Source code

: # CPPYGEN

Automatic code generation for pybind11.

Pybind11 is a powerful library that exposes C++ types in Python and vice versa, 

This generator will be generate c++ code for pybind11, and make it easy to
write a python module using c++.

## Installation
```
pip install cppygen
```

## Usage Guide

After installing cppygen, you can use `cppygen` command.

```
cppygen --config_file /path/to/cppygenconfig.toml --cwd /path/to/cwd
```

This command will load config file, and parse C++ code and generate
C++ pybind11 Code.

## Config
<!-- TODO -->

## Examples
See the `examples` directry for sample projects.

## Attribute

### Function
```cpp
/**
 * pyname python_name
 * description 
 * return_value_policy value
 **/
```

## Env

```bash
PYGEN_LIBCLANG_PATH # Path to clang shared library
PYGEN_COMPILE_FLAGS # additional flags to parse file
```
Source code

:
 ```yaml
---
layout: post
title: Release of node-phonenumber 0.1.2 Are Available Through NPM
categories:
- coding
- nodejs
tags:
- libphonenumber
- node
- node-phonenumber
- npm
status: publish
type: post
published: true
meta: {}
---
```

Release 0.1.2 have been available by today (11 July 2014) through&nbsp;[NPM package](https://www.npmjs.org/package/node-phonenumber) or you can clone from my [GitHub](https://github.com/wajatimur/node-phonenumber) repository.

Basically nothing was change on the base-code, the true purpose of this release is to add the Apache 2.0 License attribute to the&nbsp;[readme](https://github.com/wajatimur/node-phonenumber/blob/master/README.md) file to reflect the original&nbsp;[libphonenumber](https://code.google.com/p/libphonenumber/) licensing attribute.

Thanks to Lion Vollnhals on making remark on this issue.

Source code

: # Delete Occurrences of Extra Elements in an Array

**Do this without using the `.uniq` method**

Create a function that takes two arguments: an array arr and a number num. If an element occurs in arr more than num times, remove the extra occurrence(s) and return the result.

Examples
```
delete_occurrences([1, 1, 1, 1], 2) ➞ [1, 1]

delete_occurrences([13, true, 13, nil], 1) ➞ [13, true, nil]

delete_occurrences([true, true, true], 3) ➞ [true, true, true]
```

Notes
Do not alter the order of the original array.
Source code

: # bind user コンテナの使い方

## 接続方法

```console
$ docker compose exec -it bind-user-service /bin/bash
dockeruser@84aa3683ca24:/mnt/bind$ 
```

> _Action item_:
Going through the records, work out how many lines contain the word "using". Please answer with the number only.

> _Problem solution_:
2